When Megan Haller and Shannon Zouzoulas set up shop in Sonoita, they planted grapevines and hops. Their idea: grow, make and sell wine and beer in one place.
They call their retreat, one hour southeast of Tucson, “Arizona Hops and Vines.”
“We thought it was a no-brainer,” Zouzoulas told KGUN9 News. “We thought we could do both.”
But state regulations essentially limited a place like theirs to either being a vineyard or a brewery – not both.
The entrepreneurs had hit a roadblock.
Lea Márquez-Peterson, president and CEO of the Tucson Hispanic Chamber of Commerce, wasn’t surprised after hearing of the predicament. She said passionate people with business ideas understandably don’t always, for example, know the applicable laws, have the market research and know the customer base.
“We as a chamber of commerce always and many other business organizations always encourage people to do their due diligence,” Márquez-Peterson said. “Ideally, a university or school would tell you to write a business plan.”
She added the internet, nonprofits and government programs can help entrepreneurs.
A lobbyist, Mark Barnes, stepped in to help Hops and Vines. They also worked with the state's Department of Liquor Licenses and Control.
“I don't think there was a lot of real, solid public policy reason why the state law was such” as it was, said the president of Barnes and Associates.
State representatives agreed and backed a proposal to change the law.
“This bill has beer.

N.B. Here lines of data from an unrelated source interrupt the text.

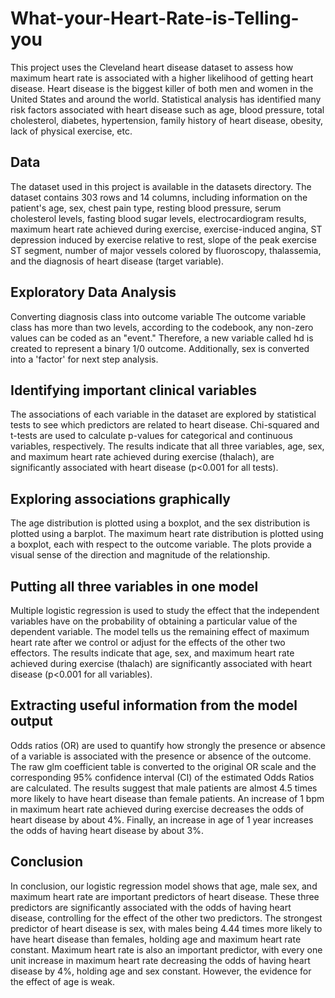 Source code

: # What-your-Heart-Rate-is-Telling-you

This project uses the Cleveland heart disease dataset to assess how maximum heart rate is associated with a higher likelihood of getting heart disease. Heart disease is the biggest killer of both men and women in the United States and around the world. Statistical analysis has identified many risk factors associated with heart disease such as age, blood pressure, total cholesterol, diabetes, hypertension, family history of heart disease, obesity, lack of physical exercise, etc.

## Data
The dataset used in this project is available in the datasets directory. The dataset contains 303 rows and 14 columns, including information on the patient's age, sex, chest pain type, resting blood pressure, serum cholesterol levels, fasting blood sugar levels, electrocardiogram results, maximum heart rate achieved during exercise, exercise-induced angina, ST depression induced by exercise relative to rest, slope of the peak exercise ST segment, number of major vessels colored by fluoroscopy, thalassemia, and the diagnosis of heart disease (target variable).

## Exploratory Data Analysis
Converting diagnosis class into outcome variable
The outcome variable class has more than two levels, according to the codebook, any non-zero values can be coded as an "event." Therefore, a new variable called hd is created to represent a binary 1/0 outcome. Additionally, sex is converted into a 'factor' for next step analysis.

## Identifying important clinical variables
The associations of each variable in the dataset are explored by statistical tests to see which predictors are related to heart disease. Chi-squared and t-tests are used to calculate p-values for categorical and continuous variables, respectively. The results indicate that all three variables, age, sex, and maximum heart rate achieved during exercise (thalach), are significantly associated with heart disease (p<0.001 for all tests).

## Exploring associations graphically
The age distribution is plotted using a boxplot, and the sex distribution is plotted using a barplot. The maximum heart rate distribution is plotted using a boxplot, each with respect to the outcome variable. The plots provide a visual sense of the direction and magnitude of the relationship.

## Putting all three variables in one model
Multiple logistic regression is used to study the effect that the independent variables have on the probability of obtaining a particular value of the dependent variable. The model tells us the remaining effect of maximum heart rate after we control or adjust for the effects of the other two effectors. The results indicate that age, sex, and maximum heart rate achieved during exercise (thalach) are significantly associated with heart disease (p<0.001 for all variables).

## Extracting useful information from the model output
Odds ratios (OR) are used to quantify how strongly the presence or absence of a variable is associated with the presence or absence of the outcome. The raw glm coefficient table is converted to the original OR scale and the corresponding 95% confidence interval (CI) of the estimated Odds Ratios are calculated. The results suggest that male patients are almost 4.5 times more likely to have heart disease than female patients. An increase of 1 bpm in maximum heart rate achieved during exercise decreases the odds of heart disease by about 4%. Finally, an increase in age of 1 year increases the odds of having heart disease by about 3%.

## Conclusion
In conclusion, our logistic regression model shows that age, male sex, and maximum heart rate are important predictors of heart disease. These three predictors are significantly associated with the odds of having heart disease, controlling for the effect of the other two predictors. The strongest predictor of heart disease is sex, with males being 4.44 times more likely to have heart disease than females, holding age and maximum heart rate constant. Maximum heart rate is also an important predictor, with every one unit increase in maximum heart rate decreasing the odds of having heart disease by 4%, holding age and sex constant. However, the evidence for the effect of age is weak.
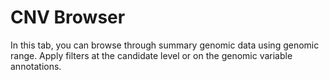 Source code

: # CNV Browser

In this tab, you can browse through summary genomic data using genomic range. Apply filters at the candidate level or on the genomic variable annotations.

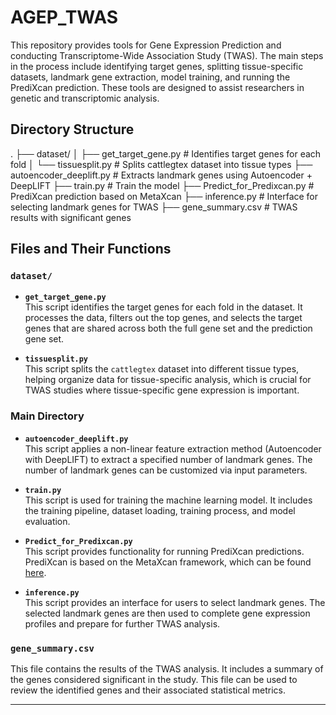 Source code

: # AGEP_TWAS
This repository provides tools for Gene Expression Prediction and conducting Transcriptome-Wide Association Study (TWAS). The main steps in the process include identifying target genes, splitting tissue-specific datasets, landmark gene extraction, model training, and running the PrediXcan prediction. These tools are designed to assist researchers in genetic and transcriptomic analysis.

## Directory Structure
. ├── dataset/ │ ├── get_target_gene.py # Identifies target genes for each fold │ └── tissuesplit.py # Splits cattlegtex dataset into tissue types ├── autoencoder_deeplift.py # Extracts landmark genes using Autoencoder + DeepLIFT ├── train.py # Train the model ├── Predict_for_Predixcan.py # PrediXcan prediction based on MetaXcan ├── inference.py # Interface for selecting landmark genes for TWAS ├── gene_summary.csv # TWAS results with significant genes

## Files and Their Functions

### `dataset/`

- **`get_target_gene.py`**  
  This script identifies the target genes for each fold in the dataset. It processes the data, filters out the top genes, and selects the target genes that are shared across both the full gene set and the prediction gene set.

- **`tissuesplit.py`**  
  This script splits the `cattlegtex` dataset into different tissue types, helping organize data for tissue-specific analysis, which is crucial for TWAS studies where tissue-specific gene expression is important.

### Main Directory

- **`autoencoder_deeplift.py`**  
  This script applies a non-linear feature extraction method (Autoencoder with DeepLIFT) to extract a specified number of landmark genes. The number of landmark genes can be customized via input parameters.

- **`train.py`**  
  This script is used for training the machine learning model. It includes the training pipeline, dataset loading, training process, and model evaluation.

- **`Predict_for_Predixcan.py`**  
  This script provides functionality for running PrediXcan predictions. PrediXcan is based on the MetaXcan framework, which can be found [here](https://github.com/hakyimlab/MetaXcan).

- **`inference.py`**  
  This script provides an interface for users to select landmark genes. The selected landmark genes are then used to complete gene expression profiles and prepare for further TWAS analysis.

### `gene_summary.csv`

This file contains the results of the TWAS analysis. It includes a summary of the genes considered significant in the study. This file can be used to review the identified genes and their associated statistical metrics.

---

It has beautiful ladies. It has wine. Now this is a bill we can all unite on,” joked the bill’s sponsor, Sen. Ron Shooter of Yuma, at a commerce committee meeting.
Every voting member of the legislature approved the measure. The governor signed it. Now, basically licensed people can make, sell and give samples of beer and wine in one place.
“It's great to have the diversity,” said Hops and Vines customer Ashley Rendon. “Some people are wine people. Some people are beer people. Some people like both.”
“Getting the state law changed allows us to move forward with our business plans, but it also opens the door for industry and entrepreneurship within the state,” Zouzoulas said.
Hops and Vines’ owners need to go through the licensing process and could be on track to be Arizona’s first winery and microbrewery.